This week, I'm going to digress from the topic of flow and rank ladders in order to share an interesting talk I heard at a conference. Last week, I was at the C&T2009 meeting at Penn State University with our Chief Community Officer, Joe Cothrel. Although this meeting was rather relaxing for me, because I didn't have to present, I still can't believe it took me 12 hours to get there (9 hours of travel from SFO to State College connecting at DC, plus 3 hours lost from PST to EST). I stayed on campus at the Nittany Lion Inn that is a 5 minute walk to the IST building, the meeting venue location. I will not bother to recap the meeting, since a concise summary can be found in the conference program. However, one talk sparked some thoughts in my head that I'd like to share with you.

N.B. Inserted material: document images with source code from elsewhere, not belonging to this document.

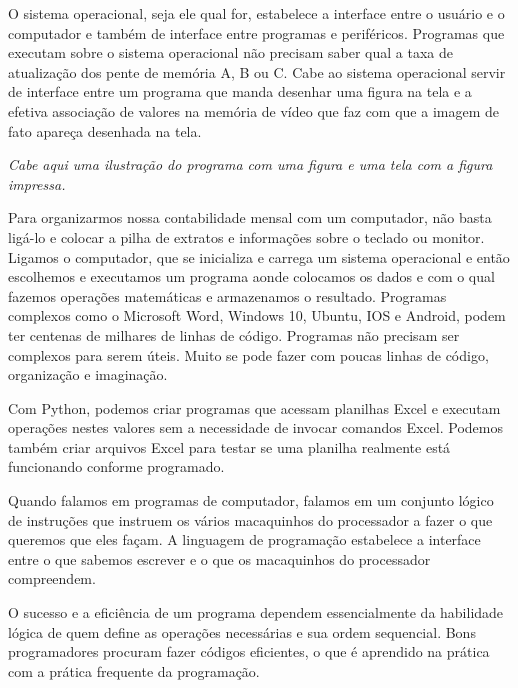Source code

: \documentclass[
	12pt,				%
	openright,			%
	twoside,			%
	a4paper,			%
	english,			%
	french,				%
	brazil,				%
	sumario=tradicional
]{abntex2}
\begin{document}
O sistema operacional, seja ele qual for, estabelece a interface entre o usuário e o computador e também de 
interface entre programas e periféricos.
Programas que executam sobre o sistema operacional não precisam 
saber qual a taxa de atualização dos pente de memória A, B ou C. Cabe ao sistema operacional servir de interface
entre um programa que manda desenhar uma figura na tela e a efetiva associação de valores na memória de vídeo
que faz com que a imagem de fato apareça desenhada na tela.

\emph{Cabe aqui uma ilustração do programa com uma figura e uma tela com a figura impressa.} 

Para organizarmos nossa contabilidade mensal com um computador, não basta ligá-lo e colocar a pilha
de extratos e informações sobre o teclado ou monitor. Ligamos o computador, que se inicializa e carrega
um sistema operacional e então escolhemos e executamos um programa aonde colocamos os dados e com 
o qual fazemos operações matemáticas e armazenamos o resultado. Programas complexos como o Microsoft Word, 
Windows 10, Ubuntu, IOS e Android, podem ter centenas de milhares de linhas de código. Programas não precisam 
ser complexos para serem úteis. Muito se pode fazer com poucas linhas de código, organização e imaginação.  

Com Python, podemos criar programas que acessam planilhas Excel e executam operações nestes valores sem a necessidade
de invocar comandos Excel. Podemos também criar arquivos Excel para testar se uma planilha realmente está funcionando 
conforme programado. 

Quando falamos em programas de computador, falamos em um conjunto lógico de instruções que instruem 
os vários macaquinhos do processador a fazer o que queremos que eles façam. A linguagem de programação estabelece
a interface entre o que sabemos escrever e o que os macaquinhos do processador compreendem.

O sucesso e a eficiência de um programa dependem essencialmente da habilidade lógica de quem define as operações
necessárias e sua ordem sequencial. Bons programadores procuram fazer códigos eficientes, o que é aprendido na prática
com a prática frequente da programação. \cite{Norton}

\end{document}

Day 2 of the conference opened with a keynote, titled "Knowledge Reuse and Novelty in Community Settings," delivered by Prof. Karim R. Lakhani from Harvard Business School. Prof. Lakhani presented an interesting experiment on collaborative innovation in the form of a MATLAB programming contest for solving an NP hard problem. Each code entry's performance is evaluated, scored, ranked, and displayed immediately with the contestant's name. Since this is a collaborative effort, any contestant may reuse and modify code submitted by others and then resubmit it as their own entry. The contest is closed after about a week and the top score at that time wins regardless of how many times one submits, how many lines of code one adds, or how much performance gain one contributes. The competition is all about reputation, collaboration, and learning; the winner only gets a T-shirt or a cap.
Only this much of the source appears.